On the ground of EU regulations, consumer education is a key element of knowledge and compliance
with the law as well as of responsible consumption and production, compliant with the principles of
sustainable development. Education and information are an integral part of consumer protection.41 In the
context of this statement, a special relationship between the right to information and education of
consumers is highlighted, within the concept of which (in the opinion of the European Economic and
Social Committee), not only the provision of information is assumed, but also the preparation of
consumers that will facilitate their use of this information.42
The condition for effective education is therefore the possibility to exercise the right to information
afforded to every man. Educational tasks as regards the consumer will be realized by state bodies (both
on their own initiative and as a result the influence of the EU) as well as international organizations, both
government ones and non-government ones.
Particular importance should also be attributed to university legal clinics operating in different
countries which form part of the measures taken for the protection of various social groups (through the
possibility of obtaining free legal assistance), including those for the protection of the rights of the
consumer. Obtaining legal advice by taking information on how to pursue one’s claims by persons who
are in the situation of the consumer is the realization of the right to information, on the one hand, and a
form of legal education of these persons, on the other.

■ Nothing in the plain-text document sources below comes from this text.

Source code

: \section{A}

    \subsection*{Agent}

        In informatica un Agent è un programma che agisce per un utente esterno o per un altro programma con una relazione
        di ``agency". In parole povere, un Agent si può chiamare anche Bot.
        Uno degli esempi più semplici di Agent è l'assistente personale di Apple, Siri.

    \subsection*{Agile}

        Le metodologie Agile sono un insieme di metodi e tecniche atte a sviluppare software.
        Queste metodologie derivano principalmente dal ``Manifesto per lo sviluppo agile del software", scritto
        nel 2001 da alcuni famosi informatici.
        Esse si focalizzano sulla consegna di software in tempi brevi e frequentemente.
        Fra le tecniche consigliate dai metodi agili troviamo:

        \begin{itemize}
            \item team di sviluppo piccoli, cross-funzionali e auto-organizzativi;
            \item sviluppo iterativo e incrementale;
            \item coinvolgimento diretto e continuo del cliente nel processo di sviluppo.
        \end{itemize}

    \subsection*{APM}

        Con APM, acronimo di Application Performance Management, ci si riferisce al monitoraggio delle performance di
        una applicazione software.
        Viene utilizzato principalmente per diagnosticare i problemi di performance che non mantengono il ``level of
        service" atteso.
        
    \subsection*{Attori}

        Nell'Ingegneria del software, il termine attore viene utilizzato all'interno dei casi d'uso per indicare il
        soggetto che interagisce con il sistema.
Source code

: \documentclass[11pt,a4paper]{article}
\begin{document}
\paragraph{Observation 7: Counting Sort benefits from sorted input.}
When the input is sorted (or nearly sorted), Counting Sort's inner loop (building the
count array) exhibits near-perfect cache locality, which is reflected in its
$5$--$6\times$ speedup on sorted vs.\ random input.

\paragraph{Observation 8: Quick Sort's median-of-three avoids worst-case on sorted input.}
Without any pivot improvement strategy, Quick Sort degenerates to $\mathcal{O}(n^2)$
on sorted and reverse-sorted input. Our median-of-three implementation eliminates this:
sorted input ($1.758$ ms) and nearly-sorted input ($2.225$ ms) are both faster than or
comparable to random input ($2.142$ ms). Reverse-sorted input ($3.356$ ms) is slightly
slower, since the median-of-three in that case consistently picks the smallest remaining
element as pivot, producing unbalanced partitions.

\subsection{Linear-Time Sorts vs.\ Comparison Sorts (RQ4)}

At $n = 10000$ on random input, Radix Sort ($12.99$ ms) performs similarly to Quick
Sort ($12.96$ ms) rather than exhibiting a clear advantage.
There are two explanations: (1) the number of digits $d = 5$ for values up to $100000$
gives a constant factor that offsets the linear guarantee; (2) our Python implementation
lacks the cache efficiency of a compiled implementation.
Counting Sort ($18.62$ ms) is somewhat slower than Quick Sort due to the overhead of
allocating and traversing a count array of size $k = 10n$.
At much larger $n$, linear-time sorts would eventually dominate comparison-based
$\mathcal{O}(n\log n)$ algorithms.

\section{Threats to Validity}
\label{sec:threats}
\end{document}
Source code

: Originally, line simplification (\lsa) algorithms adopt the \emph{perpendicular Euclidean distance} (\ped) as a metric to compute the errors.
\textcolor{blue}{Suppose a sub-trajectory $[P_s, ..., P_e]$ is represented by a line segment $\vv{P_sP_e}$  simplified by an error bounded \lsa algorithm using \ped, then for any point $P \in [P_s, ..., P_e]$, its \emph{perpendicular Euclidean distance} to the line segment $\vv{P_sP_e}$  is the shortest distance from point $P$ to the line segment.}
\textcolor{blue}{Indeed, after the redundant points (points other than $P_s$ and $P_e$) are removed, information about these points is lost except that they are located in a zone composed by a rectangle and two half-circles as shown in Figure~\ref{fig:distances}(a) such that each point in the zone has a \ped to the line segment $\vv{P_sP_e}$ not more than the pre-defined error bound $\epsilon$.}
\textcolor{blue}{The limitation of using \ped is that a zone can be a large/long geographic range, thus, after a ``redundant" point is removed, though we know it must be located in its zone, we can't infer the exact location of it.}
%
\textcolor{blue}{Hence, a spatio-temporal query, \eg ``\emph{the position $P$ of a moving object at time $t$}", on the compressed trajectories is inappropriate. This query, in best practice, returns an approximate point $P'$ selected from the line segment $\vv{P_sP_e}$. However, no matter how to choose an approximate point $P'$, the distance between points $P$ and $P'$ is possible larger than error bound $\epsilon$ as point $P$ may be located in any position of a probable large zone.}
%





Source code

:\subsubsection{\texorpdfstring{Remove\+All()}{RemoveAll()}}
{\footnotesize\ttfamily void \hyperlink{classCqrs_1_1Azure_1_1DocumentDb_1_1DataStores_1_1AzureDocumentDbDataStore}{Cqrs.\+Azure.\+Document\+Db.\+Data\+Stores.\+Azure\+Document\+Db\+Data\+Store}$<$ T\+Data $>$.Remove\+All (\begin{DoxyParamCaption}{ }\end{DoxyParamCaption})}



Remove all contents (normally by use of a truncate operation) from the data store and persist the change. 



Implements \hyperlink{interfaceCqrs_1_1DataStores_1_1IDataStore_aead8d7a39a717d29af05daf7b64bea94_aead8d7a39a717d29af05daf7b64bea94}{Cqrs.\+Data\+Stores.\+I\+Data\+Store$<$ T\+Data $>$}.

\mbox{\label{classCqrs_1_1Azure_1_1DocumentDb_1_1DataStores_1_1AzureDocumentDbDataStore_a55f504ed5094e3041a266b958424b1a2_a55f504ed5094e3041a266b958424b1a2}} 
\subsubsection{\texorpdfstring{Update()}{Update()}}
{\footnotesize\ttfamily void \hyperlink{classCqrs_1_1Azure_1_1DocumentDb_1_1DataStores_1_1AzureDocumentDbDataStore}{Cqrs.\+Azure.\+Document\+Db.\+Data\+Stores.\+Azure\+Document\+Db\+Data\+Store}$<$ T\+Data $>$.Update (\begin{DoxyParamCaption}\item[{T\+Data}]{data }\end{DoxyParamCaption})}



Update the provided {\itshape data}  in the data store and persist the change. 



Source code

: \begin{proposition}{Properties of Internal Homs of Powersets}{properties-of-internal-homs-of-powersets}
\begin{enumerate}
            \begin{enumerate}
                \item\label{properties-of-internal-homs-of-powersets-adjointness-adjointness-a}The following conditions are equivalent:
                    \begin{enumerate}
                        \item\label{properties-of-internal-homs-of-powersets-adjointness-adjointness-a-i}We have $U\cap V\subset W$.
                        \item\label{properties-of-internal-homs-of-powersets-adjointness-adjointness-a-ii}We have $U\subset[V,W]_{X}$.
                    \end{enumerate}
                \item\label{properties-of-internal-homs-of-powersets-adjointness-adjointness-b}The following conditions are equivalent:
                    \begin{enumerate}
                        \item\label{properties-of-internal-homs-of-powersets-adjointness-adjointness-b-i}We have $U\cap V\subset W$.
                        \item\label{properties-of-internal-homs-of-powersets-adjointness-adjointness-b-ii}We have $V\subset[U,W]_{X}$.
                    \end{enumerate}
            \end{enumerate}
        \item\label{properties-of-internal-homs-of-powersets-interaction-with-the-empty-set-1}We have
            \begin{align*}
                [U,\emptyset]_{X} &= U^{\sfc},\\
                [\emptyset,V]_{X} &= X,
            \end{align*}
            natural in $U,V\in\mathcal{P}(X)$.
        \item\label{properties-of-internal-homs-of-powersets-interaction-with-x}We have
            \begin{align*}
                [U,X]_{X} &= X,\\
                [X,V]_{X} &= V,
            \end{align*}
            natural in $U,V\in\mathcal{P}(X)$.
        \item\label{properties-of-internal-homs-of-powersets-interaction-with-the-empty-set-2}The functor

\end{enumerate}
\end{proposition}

Only through systemic actions is it possible to protect consumers and the rights that they are entitled
to. Their efficiency will serve us all, as in the words of John F. Kennedy ‘consumers, by definition,
include us all’.

39
Municipal Consumer Rights Ombudsman in Cracow, http://www.law.uj.edu.pl/poradnia/site/main.php?p=wspolpraca&d=15
(last visited December 19, 2013).
40
A. Citko, A. Drozd and F. Kmiciewicz, Street Law as a Form of Legal Education, 9 Clinic 4–10 (2010).
41
See supra note 27 (last visited February 13, 2008).
42
Consumer Education: A Key Factor of Being Responsible Citizen (CES/06/25), http://europa.eu/rapid/press-release_CES-06-
25_en.htm (last visited March 16, 2006).